What's more, the payment was made via a Visa card. When Salazar said he had to return to Florida, the company canceled his card despite the fact that a significant amount of his earnings were still on it.
"The company is stealing from me," he said in the report.
Salazar said he wanted private equity firms and investors to be aware of what their companies were doing.
"Investors, I'm calling to ask you to consider worker safety at the companies you invest in, especially the private equity firms you rely on for profits," he said.
Another problem is unsafe working conditions. Companies owned by private equity firms racked up a total of 194 federal Occupational Safety and Health Administration violations between January 2015 and January 2022. The most common violations were exposing workers to asbestos and failing to provide them with respiratory protection, followed by failing to communicate dangers and protect workers from falls.

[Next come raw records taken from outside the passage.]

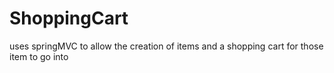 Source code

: # ShoppingCart
uses springMVC to allow the creation of items and a shopping cart for those item to go into
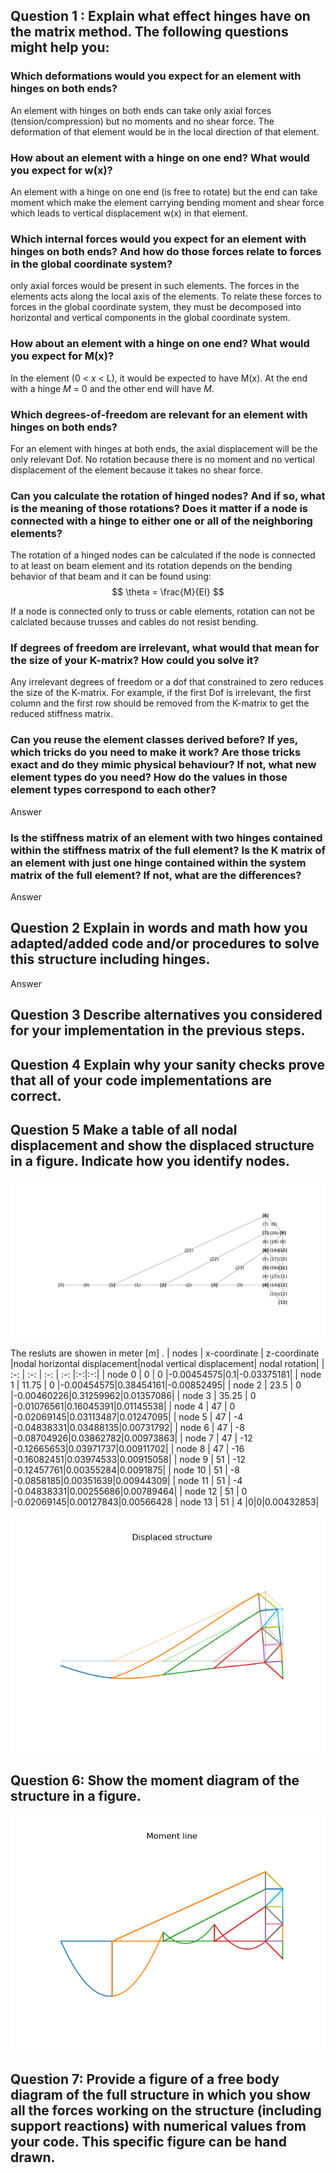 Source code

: ## **Question 1** : Explain what effect hinges have on the matrix method. The following questions might help you:

### Which deformations would you expect for an element with hinges on both ends?

An element with hinges on both ends can take only axial forces (tension/compression) but no moments and no shear force. The deformation of that element would be in the local direction of that element.  

###  How about an element with a hinge on one end? What would you expect for w(x)?

An element with a hinge on one end (is free to rotate) but the end can take moment which make the element carrying bending moment and shear force which leads to vertical displacement w(x) in that element. 

###  Which internal forces would you expect for an element with hinges on both ends? And how do those forces relate to forces in the global coordinate system? 

only axial forces would be present in such elements. The forces in the elements acts along the local axis of the elements. To relate these forces to forces in the global coordinate system, they must be decomposed into horizontal and vertical components in the global coordinate system. 

### How about an element with a hinge on one end? What would you expect for M(x)?

In the element (0 < $x$ < L), it would be expected to have M(x). At the end with a hinge $M$ = 0 and the other end will have $M$.

###  Which degrees-of-freedom are relevant for an element with hinges on both ends?

For an element with hinges at both ends, the axial displacement will be the only relevant Dof. No rotation because there is no moment and no vertical displacement of the element because it takes no shear force. 

###  Can you calculate the rotation of hinged nodes? And if so, what is the meaning of those rotations? Does it matter if a node is connected with a hinge to either one or all of the neighboring elements?

The rotation of a hinged nodes can be calculated if the node is connected to at least on beam element and its rotation depends on the bending behavior of that beam and it can be found using:
$$
\theta = \frac{M}{EI}
$$

If a node is connected only to truss or cable elements, rotation can not be calclated because trusses and cables do not resist bending.

###  If degrees of freedom are irrelevant, what would that mean for the size of your K-matrix? How could you solve it?

Any irrelevant degrees of freedom or a dof that constrained to zero reduces the size of the K-matrix. For example, if the first Dof is irrelevant, the first column and the first row should be removed from the K-matrix to get the reduced stiffness matrix.

###  Can you reuse the element classes derived before? If yes, which tricks do you need to make it work? Are those tricks exact and do they mimic physical behaviour? If not, what new element types do you need? How do the values in those element types correspond to each other?

Answer

### Is the stiffness matrix of an element with two hinges contained within the stiffness matrix of the full element? Is the K matrix of an element with just one hinge contained within the system matrix of the full element? If not, what are the differences?

Answer

## **Question 2**  Explain in words and math how you adapted/added code and/or procedures to solve this structure including hinges.

Answer

## **Question 3** Describe alternatives you considered for your implementation in the previous steps.

## **Question 4**  Explain why your sanity checks prove that all of your code implementations are correct.

## **Question 5** Make a table of all nodal displacement and show the displaced structure in a figure. Indicate how you identify nodes.

![a figure](./figures/nodes_elements_defining.png)

The resluts are showen in meter [$m$] . 
|   nodes | x-coordinate | z-coordinate   |nodal horizontal displacement|nodal vertical displacement| nodal rotation|
| :-: | :-: | :-: | :-: |:-:|:-:|
| node 0  |  0     | 0   |-0.00454575|0.1|-0.03375181|
| node 1  |  11.75 | 0   |-0.00454575|0.38454161|-0.00852495|
| node 2  |  23.5  | 0   |-0.00460226|0.31259962|0.01357086|
| node 3  |  35.25 | 0   |-0.01076561|0.16045391|0.01145538|
| node 4  |  47    | 0   |-0.02069145|0.03113487|0.01247095|
| node 5  |  47    | -4  |-0.04838331|0.03488135|0.00731792|
| node 6  |  47    | -8  |-0.08704926|0.03862782|0.00973863|
| node 7  |  47    | -12 |-0.12665653|0.03971737|0.00911702|
| node 8  |  47    | -16 |-0.16082451|0.03974533|0.00915058|
| node 9  |  51    | -12 |-0.12457761|0.00355284|0.0091875|
| node 10 |  51    | -8  |-0.0858185|0.00351639|0.00944309|
| node 11 |  51    | -4  |-0.04838331|0.00255686|0.00789464|
| node 12 |  51    | 0   |-0.02069145|0.00127843|0.00566428
| node 13 |  51    | 4   |0|0|0.00432853|


![a figure](./figures/displaced%20structure.png)

## Question 6:  Show the moment diagram of the structure in a figure.

![a figure](./figures/Moment_diagram.png)

## Question 7:  Provide a figure of a free body diagram of the full structure in which you show all the forces working on the structure (including support reactions) with numerical values from your code. This specific figure can be hand drawn.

Recovery workers are organizing to protect themselves through the group Resilience Force, which says it is "building a strong, stable, inclusive, million-strong workforce that will be able to perform year-round climate preparation and adaptation work, as well as rebuild after disasters."
The group's founder and director Saket Soni said in the new report, "We must ensure that these companies, and their private equity backers who profit from disaster, pay and protect the resilience workers who are essential to helping communities adapt and recover."

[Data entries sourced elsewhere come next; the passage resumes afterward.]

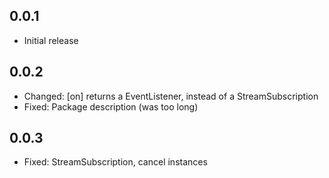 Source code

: ## 0.0.1

* Initial release

## 0.0.2

* Changed: [on] returns a EventListener, instead of a StreamSubscription
* Fixed: Package description (was too long)

## 0.0.3

* Fixed: StreamSubscription, cancel instances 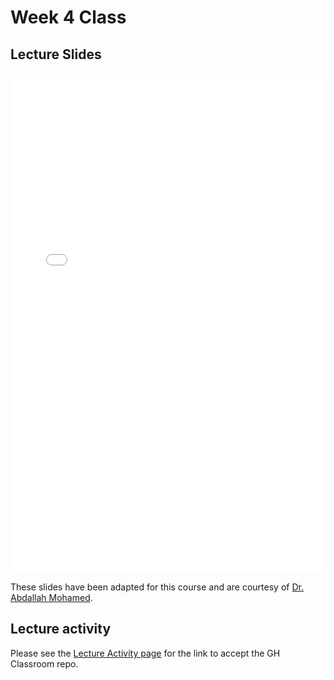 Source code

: # Week 4 Class

## Lecture Slides

<iframe src="../../2022-02-01 - Lecture4.pdf" width="100%" height="800px" frameBorder="0"> </iframe>

These slides have been adapted for this course and are courtesy of [Dr. Abdallah Mohamed](https://people.ok.ubc.ca/abdalmoh/).

## Lecture activity

Please see the [Lecture Activity page](../links) for the link to accept the GH Classroom repo.
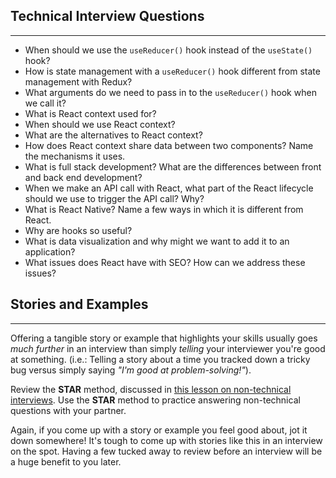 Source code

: ## Technical Interview Questions
---

* When should we use the `useReducer()` hook instead of the `useState()` hook?
* How is state management with a `useReducer()` hook different from state management with Redux?
* What arguments do we need to pass in to the `useReducer()` hook when we call it? 
* What is React context used for?
* When should we use React context?
* What are the alternatives to React context?
* How does React context share data between two components? Name the mechanisms it uses.
* What is full stack development? What are the differences between front and back end development?
* When we make an API call with React, what part of the React lifecycle should we use to trigger the API call? Why?
* What is React Native? Name a few ways in which it is different from React.
* Why are hooks so useful?
* What is data visualization and why might we want to add it to an application?
* What issues does React have with SEO? How can we address these issues?

## Stories and Examples
<hr />

Offering a tangible story or example that highlights your skills usually goes _much further_ in an interview than simply _telling_ your interviewer you're good at something. (i.e.: Telling a story about a time you tracked down a tricky bug versus simply saying _"I'm good at problem-solving!"_).

Review the **STAR** method, discussed in [this lesson on non-technical interviews](/career-services/preparing-for-job-interviews/non-technical-interview). Use the **STAR** method to practice answering non-technical questions with your partner.

Again, if you come up with a story or example you feel good about, jot it down somewhere! It's tough to come up with stories like this in an interview on the spot. Having a few tucked away to review before an interview will be a huge benefit to you later.
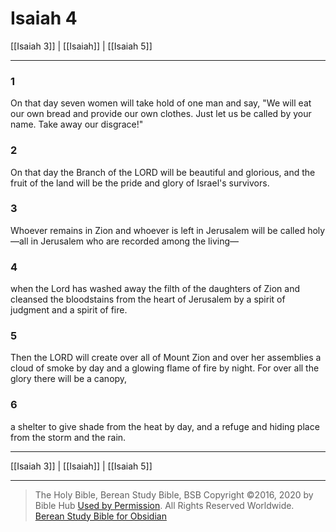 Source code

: # Isaiah 4

[[Isaiah 3]] | [[Isaiah]] | [[Isaiah 5]]

---

### 1
On that day seven women will take hold of one man and say, "We will eat our own bread and provide our own clothes. Just let us be called by your name. Take away our disgrace!"

### 2
On that day the Branch of the LORD will be beautiful and glorious, and the fruit of the land will be the pride and glory of Israel's survivors.

### 3
Whoever remains in Zion and whoever is left in Jerusalem will be called holy—all in Jerusalem who are recorded among the living—

### 4
when the Lord has washed away the filth of the daughters of Zion and cleansed the bloodstains from the heart of Jerusalem by a spirit of judgment and a spirit of fire.

### 5
Then the LORD will create over all of Mount Zion and over her assemblies a cloud of smoke by day and a glowing flame of fire by night. For over all the glory there will be a canopy,

### 6
a shelter to give shade from the heat by day, and a refuge and hiding place from the storm and the rain.

---

[[Isaiah 3]] | [[Isaiah]] | [[Isaiah 5]]

---

> The Holy Bible, Berean Study Bible, BSB
> Copyright &copy;2016, 2020 by Bible Hub
> [Used by Permission](https://berean.bible/terms.htm). All Rights Reserved Worldwide.
> [Berean Study Bible for Obsidian](https://github.com/gapmiss/berean-study-bible-for-obsidian)</small>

What's better for workers will be better for the communities they help, as well. The report found that the private equity-owned firms engage in price gouging. For example, a ServPro franchise settled with the state of North Carolina for overcharging residents following Hurricane Florence.
The report highlights the legislative efforts of U.S. Rep. Pramilla Jayapal (D-Wash.), whose Climate Resilience Workforce Act would fund jobs and training through grants and make workers less vulnerable by providing a pathway to citizenship for immigrant workers and banning employers from asking about criminal history.
"The innovative Climate Resilience Workforce Act responds to the worsening climate crisis at the scale necessary by investing in a skilled workforce that is capable of not only responding to but preparing for the destructive impacts of climate change," Jayapal said when the bill was introduced in 2022. "As we create millions of good-paying, union jobs and center the very communities who are disproportionately impacted, we are finally building back better, greener, and stronger."
The report also issues recommendations to private equity firms to better protect the workers at the companies they own, such as setting up complaint lines, minimizing the use of subcontractors, funding programs to monitor their companies, and allowing their workers to unionize.
Finally, Creeks noted that firms like Blackstone manage public pensions, and have a responsibility to these workers as well.
"Public employees, such as teachers, nurses, and firefighters, have a right to know that their pension dollars are being used to purchase fossil fuel plants that are contributing to climate disasters all over the country," Creeks told Common Dreams. "In turn, their retirement capital is also being used to buy companies that profit off of these very disasters."